We also looked at lysine acetylation, as a surrogate marker for sirtuin activity (since the SIRT enzymes are lysine deacetylases). In a quite surprising result, we also found that NMN caused robust deacetylation inside mitochondria, without any impact in the cytosol.
A probable explanation for this is that SIRT1 (which is mostly cytosolic in myocytes) doesn’t really get a look-in on the bolus of NAD+ made from NMN. There’s an crap-ton of GAPDH around (after all, what do we all use as a housekeeping marker protein on our western blots?), so it just chews through all the NAD+, depriving SIRT1 of that sweet nucleotide action. We assume that in the mito’, the NAD+ pool is protected, and so deacetylation can still occur via mito’ sirtuins such as SIRT3. Some excellent recent work by Joe Baur on NAD compartmentalization and synthesis is probably relevant to this point.

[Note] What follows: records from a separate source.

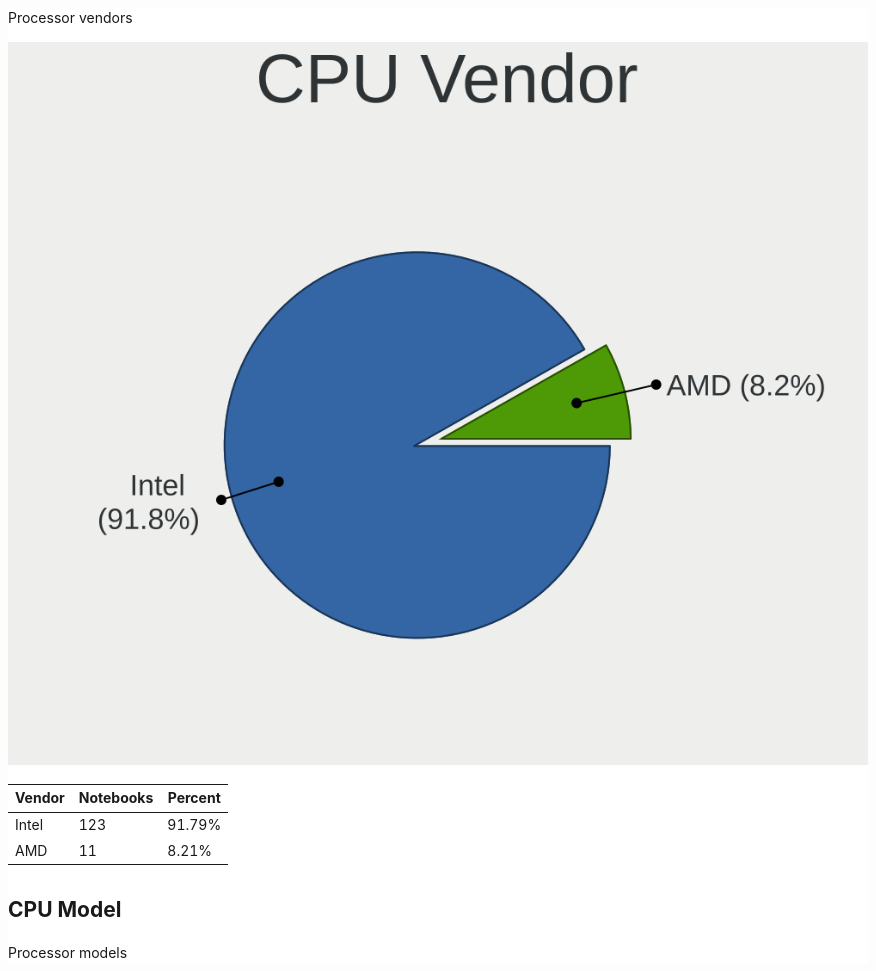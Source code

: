 Processor vendors

![CPU Vendor](./images/pie_chart_bsd/cpu_vendor.svg)


| Vendor | Notebooks | Percent |
|--------|-----------|---------|
| Intel  | 123       | 91.79%  |
| AMD    | 11        | 8.21%   |

CPU Model
---------

Processor models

We also know from some work done by Jim Downey and others that acidic pH in the heart can be protective in the setting of reperfusion injury (acid pH keeps the mito’ permeability transition pore closed). So, we were able to show that delivering a burst of acidosis by giving NMN at the moment of reperfusion is also cardioprotective. We also showed that blocking glycolysis (by removing glucose from the media or by using galactose to prevent glycolysis from making any net ATP) can block the cardioprotective effects of NMN. Overall, although it had already been shown that NMN is cardioprotective, the mechanism was thought to involve SIRT1, but our work now shows that glycolysis and acid pH can also play a role.
So, what does this all mean for the burgeoning NAD+ supplementation industry?

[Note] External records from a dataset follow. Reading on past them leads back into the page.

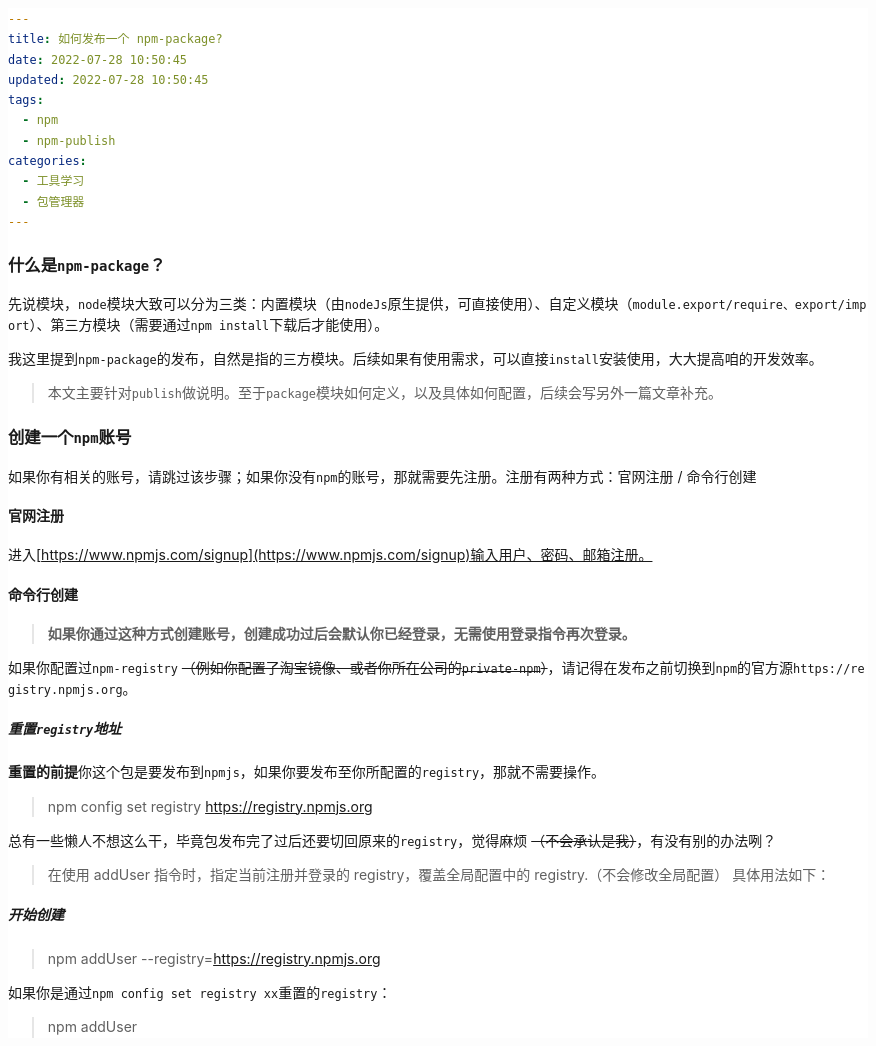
 ```yaml
---
title: 如何发布一个 npm-package?
date: 2022-07-28 10:50:45
updated: 2022-07-28 10:50:45
tags:
  - npm
  - npm-publish
categories:
  - 工具学习
  - 包管理器
---
```


### 什么是`npm-package`？

先说模块，`node`模块大致可以分为三类：内置模块（由`nodeJs`原生提供，可直接使用）、自定义模块（`module.export/require、export/import`）、第三方模块（需要通过`npm install`下载后才能使用）。

我这里提到`npm-package`的发布，自然是指的三方模块。后续如果有使用需求，可以直接`install`安装使用，大大提高咱的开发效率。

> 本文主要针对`publish`做说明。至于`package`模块如何定义，以及具体如何配置，后续会写另外一篇文章补充。



### 创建一个`npm`账号

如果你有相关的账号，请跳过该步骤；如果你没有`npm`的账号，那就需要先注册。注册有两种方式：官网注册 / 命令行创建

#### 官网注册

进入[https://www.npmjs.com/signup](https://www.npmjs.com/signup)输入用户、密码、邮箱注册。

#### 命令行创建

> **如果你通过这种方式创建账号，创建成功过后会默认你已经登录，无需使用登录指令再次登录。**

如果你配置过`npm-registry` ~~（例如你配置了淘宝镜像、或者你所在公司的`private-npm`）~~，请记得在发布之前切换到`npm`的官方源`https://registry.npmjs.org`。

##### 重置`registry`地址

**重置的前提**你这个包是要发布到`npmjs`，如果你要发布至你所配置的`registry`，那就不需要操作。

> npm config set registry https://registry.npmjs.org

总有一些懒人不想这么干，毕竟包发布完了过后还要切回原来的`registry`，觉得麻烦 ~~（不会承认是我）~~，有没有别的办法咧？

> 在使用 addUser 指令时，指定当前注册并登录的 registry，覆盖全局配置中的 registry.（不会修改全局配置） 具体用法如下：

##### 开始创建

> npm addUser \-\-registry=https://registry.npmjs.org

如果你是通过`npm config set registry xx`重置的`registry`：

> npm addUser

First off, I should stress that the effects of NMN we saw here were all acute, taking place within 10-30 minutes of addition. Nevertheless, I think there are some implications for the human usage of NMN or NR supplements….

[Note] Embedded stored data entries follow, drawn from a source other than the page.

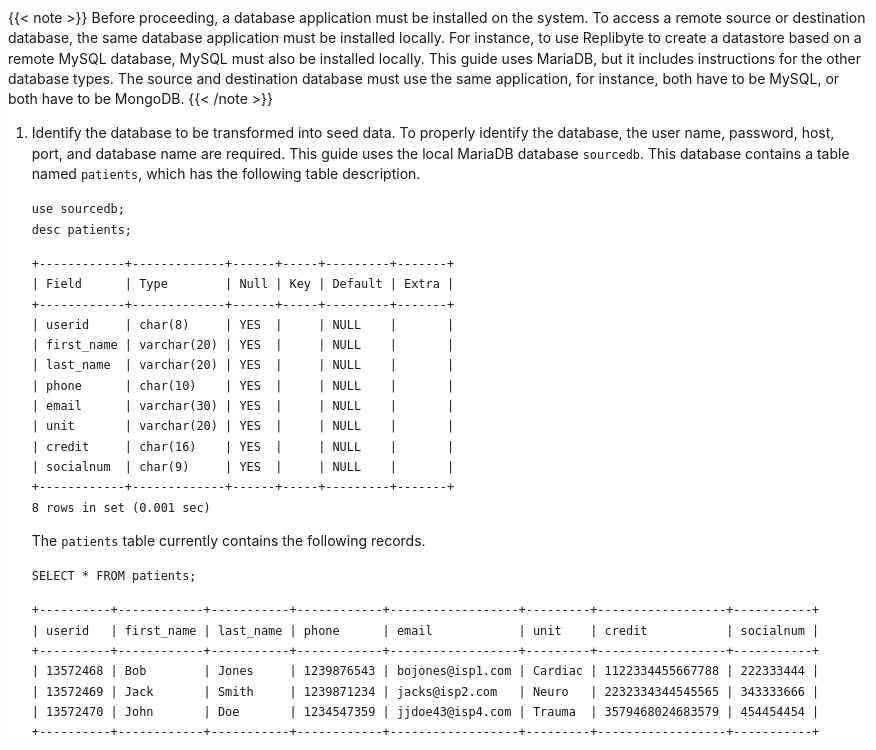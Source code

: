 {{< note >}}
Before proceeding, a database application must be installed on the system. To access a remote source or destination database, the same database application must be installed locally. For instance, to use Replibyte to create a datastore based on a remote MySQL database, MySQL must also be installed locally. This guide uses MariaDB, but it includes instructions for the other database types. The source and destination database must use the same application, for instance, both have to be MySQL, or both have to be MongoDB.
{{< /note >}}

1.  Identify the database to be transformed into seed data. To properly identify the database, the user name, password, host, port, and database name are required. This guide uses the local MariaDB database `sourcedb`. This database contains a table named `patients`, which has the following table description.

    ```command
    use sourcedb;
    desc patients;
    ```

    ```output
    +------------+-------------+------+-----+---------+-------+
    | Field      | Type        | Null | Key | Default | Extra |
    +------------+-------------+------+-----+---------+-------+
    | userid     | char(8)     | YES  |     | NULL    |       |
    | first_name | varchar(20) | YES  |     | NULL    |       |
    | last_name  | varchar(20) | YES  |     | NULL    |       |
    | phone      | char(10)    | YES  |     | NULL    |       |
    | email      | varchar(30) | YES  |     | NULL    |       |
    | unit       | varchar(20) | YES  |     | NULL    |       |
    | credit     | char(16)    | YES  |     | NULL    |       |
    | socialnum  | char(9)     | YES  |     | NULL    |       |
    +------------+-------------+------+-----+---------+-------+
    8 rows in set (0.001 sec)
    ```

    The `patients` table currently contains the following records.

    ```command
    SELECT * FROM patients;
    ```

    ```output
    +----------+------------+-----------+------------+------------------+---------+------------------+-----------+
    | userid   | first_name | last_name | phone      | email            | unit    | credit           | socialnum |
    +----------+------------+-----------+------------+------------------+---------+------------------+-----------+
    | 13572468 | Bob        | Jones     | 1239876543 | bojones@isp1.com | Cardiac | 1122334455667788 | 222333444 |
    | 13572469 | Jack       | Smith     | 1239871234 | jacks@isp2.com   | Neuro   | 2232334344545565 | 343333666 |
    | 13572470 | John       | Doe       | 1234547359 | jjdoe43@isp4.com | Trauma  | 3579468024683579 | 454454454 |
    +----------+------------+-----------+------------+------------------+---------+------------------+-----------+
    ```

(i) The Warburg effect is a key feature of cancer. To put it in simple terms, cancer cells are addicted to glycolysis. There’s also some literature suggesting that stem cells (which share some metabolic features with cancer cells) can benefit from NAD+ supplementation. So, what do you think would happen if we acutely boosted glycolysis in cancer cells? Is it wise to boost NAD+ levels in cancer patients?
(ii) Although the overall tone of this post might seem negative toward the entire field of NAD+ supplementation, it’s hard to argue with the rather impressive effects that have so far been reported in animal models and even in humans. As such, it’s worth asking whether acute, transient metabolic acidosis might actually be part of the beneficial mechanism of these molecules? On that topic, there’s another common intervention that causes acute metabolic acidosis, and is rather famous for having beneficial effects in various diseases… exercise!
Evolving open publication strategies
As suggested in the post title, it’s worth highlighting that this is now the 6th paper for which we’ve posted a pre-print on BioRxiv. A couple of years ago when we dipped a toe in the pre-print water for the first time (with this paper), it was with some trepidation! The surprise for me is how this has now become the standard publication workflow for my lab – we just post pre-prints without really thinking about it. Similarly, almost 3 years ago for the first time we published the complete raw data set for a paper on FigShare. Now it’s just something we do as part of the normal paper preparation process. Sure, it’s a lot of work to curate everything into an accessible format, but it also really makes you look at your data carefully, so is helpful in preventing mistakes. As a bonus – mentioning both of these strategies (pre-prints and open data) in the Rigor & Reproducibility section of the NIH grant proposal forms has so far worked very much in our favor! It’s a tangible way to show reviewers that you’re walking-the-walk, not just talking-the-talk.